(Stored data entries)
++++++++++++++++++++

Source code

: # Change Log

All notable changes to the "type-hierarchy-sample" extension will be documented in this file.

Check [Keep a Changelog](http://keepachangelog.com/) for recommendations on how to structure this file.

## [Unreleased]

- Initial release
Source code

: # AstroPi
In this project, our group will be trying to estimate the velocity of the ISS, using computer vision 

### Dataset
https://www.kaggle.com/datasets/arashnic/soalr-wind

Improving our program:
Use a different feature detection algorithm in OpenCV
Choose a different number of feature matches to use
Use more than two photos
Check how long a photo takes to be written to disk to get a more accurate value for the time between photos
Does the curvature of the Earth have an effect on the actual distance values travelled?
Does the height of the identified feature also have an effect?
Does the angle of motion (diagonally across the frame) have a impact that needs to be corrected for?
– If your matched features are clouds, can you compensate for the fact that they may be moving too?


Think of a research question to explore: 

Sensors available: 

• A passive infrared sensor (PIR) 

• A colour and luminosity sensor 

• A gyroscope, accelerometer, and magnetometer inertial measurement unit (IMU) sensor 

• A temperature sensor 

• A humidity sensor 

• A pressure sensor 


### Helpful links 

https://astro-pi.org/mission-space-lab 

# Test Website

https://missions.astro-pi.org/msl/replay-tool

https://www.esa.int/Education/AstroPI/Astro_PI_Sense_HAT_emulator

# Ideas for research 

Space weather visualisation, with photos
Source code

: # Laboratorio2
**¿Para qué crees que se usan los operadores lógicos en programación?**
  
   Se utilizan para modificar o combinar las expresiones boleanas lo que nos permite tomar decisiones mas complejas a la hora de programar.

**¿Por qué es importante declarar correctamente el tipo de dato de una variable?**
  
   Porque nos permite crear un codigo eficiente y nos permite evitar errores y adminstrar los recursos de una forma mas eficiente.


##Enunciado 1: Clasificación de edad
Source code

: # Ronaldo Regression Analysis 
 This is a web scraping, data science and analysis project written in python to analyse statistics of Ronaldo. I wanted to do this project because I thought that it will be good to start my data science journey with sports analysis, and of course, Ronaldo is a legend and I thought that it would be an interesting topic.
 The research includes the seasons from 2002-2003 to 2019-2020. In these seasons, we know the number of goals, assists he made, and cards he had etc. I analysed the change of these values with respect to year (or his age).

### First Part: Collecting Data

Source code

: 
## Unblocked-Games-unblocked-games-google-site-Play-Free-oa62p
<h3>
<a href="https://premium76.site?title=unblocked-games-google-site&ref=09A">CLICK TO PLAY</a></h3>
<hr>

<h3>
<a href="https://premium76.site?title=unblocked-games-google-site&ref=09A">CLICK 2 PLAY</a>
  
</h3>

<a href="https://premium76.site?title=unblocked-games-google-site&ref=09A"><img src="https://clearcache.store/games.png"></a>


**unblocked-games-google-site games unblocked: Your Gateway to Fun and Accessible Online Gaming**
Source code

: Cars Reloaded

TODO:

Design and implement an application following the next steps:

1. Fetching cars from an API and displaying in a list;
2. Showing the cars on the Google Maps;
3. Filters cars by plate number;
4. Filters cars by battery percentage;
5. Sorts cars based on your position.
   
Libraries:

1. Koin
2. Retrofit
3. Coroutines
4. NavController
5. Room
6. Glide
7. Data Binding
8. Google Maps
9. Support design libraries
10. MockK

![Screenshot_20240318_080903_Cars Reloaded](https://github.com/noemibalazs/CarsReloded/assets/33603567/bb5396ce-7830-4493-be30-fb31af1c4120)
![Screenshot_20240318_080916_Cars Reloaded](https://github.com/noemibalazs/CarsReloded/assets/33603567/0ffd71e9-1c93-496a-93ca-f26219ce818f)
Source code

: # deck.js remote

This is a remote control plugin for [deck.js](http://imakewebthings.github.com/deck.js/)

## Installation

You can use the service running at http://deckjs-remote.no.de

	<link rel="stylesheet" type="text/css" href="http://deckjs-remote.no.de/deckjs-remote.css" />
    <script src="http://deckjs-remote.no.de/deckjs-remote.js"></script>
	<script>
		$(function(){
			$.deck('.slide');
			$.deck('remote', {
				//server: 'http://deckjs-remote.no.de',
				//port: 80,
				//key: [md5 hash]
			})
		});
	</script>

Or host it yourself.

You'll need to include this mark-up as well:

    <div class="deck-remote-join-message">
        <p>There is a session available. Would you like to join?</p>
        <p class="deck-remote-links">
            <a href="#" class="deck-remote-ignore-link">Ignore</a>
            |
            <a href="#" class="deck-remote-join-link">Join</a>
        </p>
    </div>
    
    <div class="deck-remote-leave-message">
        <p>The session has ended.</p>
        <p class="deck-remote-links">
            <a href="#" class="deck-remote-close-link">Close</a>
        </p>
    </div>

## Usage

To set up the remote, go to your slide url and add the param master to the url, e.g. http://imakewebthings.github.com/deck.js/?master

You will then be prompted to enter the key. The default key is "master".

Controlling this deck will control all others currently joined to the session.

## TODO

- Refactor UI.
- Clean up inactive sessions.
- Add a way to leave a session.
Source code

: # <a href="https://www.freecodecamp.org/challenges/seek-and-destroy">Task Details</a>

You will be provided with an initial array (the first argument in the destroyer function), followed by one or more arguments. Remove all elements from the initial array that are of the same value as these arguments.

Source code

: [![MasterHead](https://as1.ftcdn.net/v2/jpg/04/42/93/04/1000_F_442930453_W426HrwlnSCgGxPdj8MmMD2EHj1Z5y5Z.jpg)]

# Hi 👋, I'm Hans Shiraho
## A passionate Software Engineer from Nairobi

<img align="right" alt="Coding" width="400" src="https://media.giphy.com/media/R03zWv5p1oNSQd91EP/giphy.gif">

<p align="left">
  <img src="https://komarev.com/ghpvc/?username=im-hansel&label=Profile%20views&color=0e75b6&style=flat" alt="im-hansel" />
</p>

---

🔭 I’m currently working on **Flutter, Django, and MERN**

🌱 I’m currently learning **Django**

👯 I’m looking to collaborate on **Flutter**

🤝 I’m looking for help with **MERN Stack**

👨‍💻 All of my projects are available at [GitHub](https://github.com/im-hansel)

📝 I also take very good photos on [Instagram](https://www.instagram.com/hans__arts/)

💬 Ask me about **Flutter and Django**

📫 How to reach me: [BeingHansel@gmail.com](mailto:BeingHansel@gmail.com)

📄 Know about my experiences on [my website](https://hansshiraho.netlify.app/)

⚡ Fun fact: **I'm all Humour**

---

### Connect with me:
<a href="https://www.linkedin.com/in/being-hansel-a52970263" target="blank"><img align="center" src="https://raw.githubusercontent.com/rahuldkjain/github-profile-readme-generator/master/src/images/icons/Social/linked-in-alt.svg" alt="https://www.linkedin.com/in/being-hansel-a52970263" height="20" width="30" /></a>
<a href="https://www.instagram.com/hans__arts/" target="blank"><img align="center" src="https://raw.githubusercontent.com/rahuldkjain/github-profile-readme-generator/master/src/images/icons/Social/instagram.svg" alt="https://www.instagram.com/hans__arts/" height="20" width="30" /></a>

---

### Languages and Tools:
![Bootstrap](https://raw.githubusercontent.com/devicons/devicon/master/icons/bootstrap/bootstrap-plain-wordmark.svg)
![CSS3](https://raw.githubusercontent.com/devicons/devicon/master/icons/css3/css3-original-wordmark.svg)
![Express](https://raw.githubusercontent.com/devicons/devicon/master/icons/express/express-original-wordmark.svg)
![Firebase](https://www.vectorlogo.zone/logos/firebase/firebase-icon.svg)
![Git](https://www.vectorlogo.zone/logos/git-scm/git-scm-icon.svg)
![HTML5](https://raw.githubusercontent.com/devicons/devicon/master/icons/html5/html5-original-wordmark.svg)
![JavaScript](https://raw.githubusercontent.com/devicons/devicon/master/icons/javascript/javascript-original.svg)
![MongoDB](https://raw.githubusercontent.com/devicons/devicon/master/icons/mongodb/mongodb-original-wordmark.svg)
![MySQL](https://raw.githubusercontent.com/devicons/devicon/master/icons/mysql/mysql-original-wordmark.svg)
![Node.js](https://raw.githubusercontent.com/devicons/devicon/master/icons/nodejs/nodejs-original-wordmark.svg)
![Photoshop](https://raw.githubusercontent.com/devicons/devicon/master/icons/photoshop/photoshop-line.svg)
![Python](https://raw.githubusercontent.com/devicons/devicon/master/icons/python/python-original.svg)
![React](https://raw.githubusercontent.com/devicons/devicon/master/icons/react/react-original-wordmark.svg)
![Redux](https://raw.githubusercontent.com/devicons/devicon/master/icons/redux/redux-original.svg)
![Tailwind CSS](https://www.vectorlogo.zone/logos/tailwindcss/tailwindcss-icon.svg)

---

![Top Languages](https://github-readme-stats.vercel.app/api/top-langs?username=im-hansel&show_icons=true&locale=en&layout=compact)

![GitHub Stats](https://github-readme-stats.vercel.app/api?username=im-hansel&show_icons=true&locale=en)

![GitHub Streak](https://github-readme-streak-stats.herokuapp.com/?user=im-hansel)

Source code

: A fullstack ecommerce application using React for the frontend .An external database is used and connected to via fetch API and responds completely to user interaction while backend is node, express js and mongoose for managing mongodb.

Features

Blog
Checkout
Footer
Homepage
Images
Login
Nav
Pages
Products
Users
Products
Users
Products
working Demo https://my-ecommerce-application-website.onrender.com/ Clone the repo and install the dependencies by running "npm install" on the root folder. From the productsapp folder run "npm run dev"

++++++++++++++++++++

## Exercise directions
Find all lines in the records that hold the word "stats". Copy them.

## Solution for this exercise
![Top Languages](https://github-readme-stats.vercel.app/api/top-langs?username=im-hansel&show_icons=true&locale=en&layout=compact)
![GitHub Stats](https://github-readme-stats.vercel.app/api?username=im-hansel&show_icons=true&locale=en)
![GitHub Streak](https://github-readme-streak-stats.herokuapp.com/?user=im-hansel)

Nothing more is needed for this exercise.